Последние годы жизни были для Белого во многом поворотными. Он с радостью встречает постановление ЦК ВКП(б) от 23 апреля 1932 года «О перестройке литературно-художественных организаций», постоянно интересуется работой Оргкомитета Союза писателей и принимает в ней активное участие. Он хочет писать роман на производственную тему и «учиться новому очерку». Открытие Днепрогэса 10 октября 1932 года было пережито им как величайшее событие. В его выступлении 30 октября 1932 года на первом пленуме Оргкомитета присутствует образ Днепра, Днепрогэса: «Поворот партии к широким писательским кругам, вышедшим из интеллигенции, знаменует, что литература входит в полосу строительства, подобного строительству Днепростроя»[29]. Поэтому интерес А. Белого к роману Ф. Гладкова «Энергия», более того — даже преувеличенно-восторженное к нему отношение, был не случайным.

В письмах не раз упоминается имя Григория Александровича — поэта Г. А. Санникова (1899—1969), человека, связанного дружбой как с А. Белым, так и с Ф. Гладковым.
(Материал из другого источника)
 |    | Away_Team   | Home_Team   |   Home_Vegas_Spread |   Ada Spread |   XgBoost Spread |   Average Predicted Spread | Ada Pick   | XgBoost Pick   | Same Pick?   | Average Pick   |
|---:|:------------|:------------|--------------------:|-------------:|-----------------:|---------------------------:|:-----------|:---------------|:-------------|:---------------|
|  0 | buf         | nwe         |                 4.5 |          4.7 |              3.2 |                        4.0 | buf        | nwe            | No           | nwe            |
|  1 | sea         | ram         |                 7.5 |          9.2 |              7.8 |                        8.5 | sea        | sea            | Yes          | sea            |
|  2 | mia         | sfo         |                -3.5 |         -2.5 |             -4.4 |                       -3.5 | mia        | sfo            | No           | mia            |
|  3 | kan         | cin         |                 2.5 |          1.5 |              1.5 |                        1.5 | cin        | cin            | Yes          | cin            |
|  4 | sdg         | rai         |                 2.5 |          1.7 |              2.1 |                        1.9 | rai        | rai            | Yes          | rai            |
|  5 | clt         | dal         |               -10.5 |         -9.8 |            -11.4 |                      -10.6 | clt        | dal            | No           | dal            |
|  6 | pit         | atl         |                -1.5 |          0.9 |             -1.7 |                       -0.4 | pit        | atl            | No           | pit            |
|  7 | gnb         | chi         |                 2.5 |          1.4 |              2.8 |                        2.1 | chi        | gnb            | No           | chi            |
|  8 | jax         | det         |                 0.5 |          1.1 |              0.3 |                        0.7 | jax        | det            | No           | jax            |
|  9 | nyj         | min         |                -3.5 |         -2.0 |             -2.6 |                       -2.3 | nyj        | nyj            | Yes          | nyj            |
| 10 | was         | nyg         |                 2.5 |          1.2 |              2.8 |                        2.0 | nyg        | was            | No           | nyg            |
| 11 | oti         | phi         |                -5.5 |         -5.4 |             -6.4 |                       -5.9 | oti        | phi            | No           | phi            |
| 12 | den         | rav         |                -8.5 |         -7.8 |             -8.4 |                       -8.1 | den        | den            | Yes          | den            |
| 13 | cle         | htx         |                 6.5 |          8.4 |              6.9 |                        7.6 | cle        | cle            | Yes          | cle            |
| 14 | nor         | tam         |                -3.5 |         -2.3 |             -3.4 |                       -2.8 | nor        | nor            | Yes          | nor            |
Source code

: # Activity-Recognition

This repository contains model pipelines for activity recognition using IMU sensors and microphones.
Он пересылал иной раз письма А. Белого Ф. Гладкову. В письме от 18 января 1933 года Г. А. Санников красочно рассказывает Гладкову о докладе, который делал А. Белый 15 января в Доме Герцена. Доклад назывался «Гоголь и «Мертвые души» в постановке Художественного театра». «Доклад был потрясающий, — писал Г. А. Санников. — Ничего подобного за все последние годы на литературных собраниях не бывало... От овации, устроенной ему, он не знал, куда деваться, растерялся, сконфузился и собирался нырнуть под стол» (ЦГАЛИ, ф. 1052, оп. 5, ед. хр. 448; см. также авторизованную стенограмму доклада «Непонятый Гоголь» — «Советское искусство», 20 января 1933 г., № 4).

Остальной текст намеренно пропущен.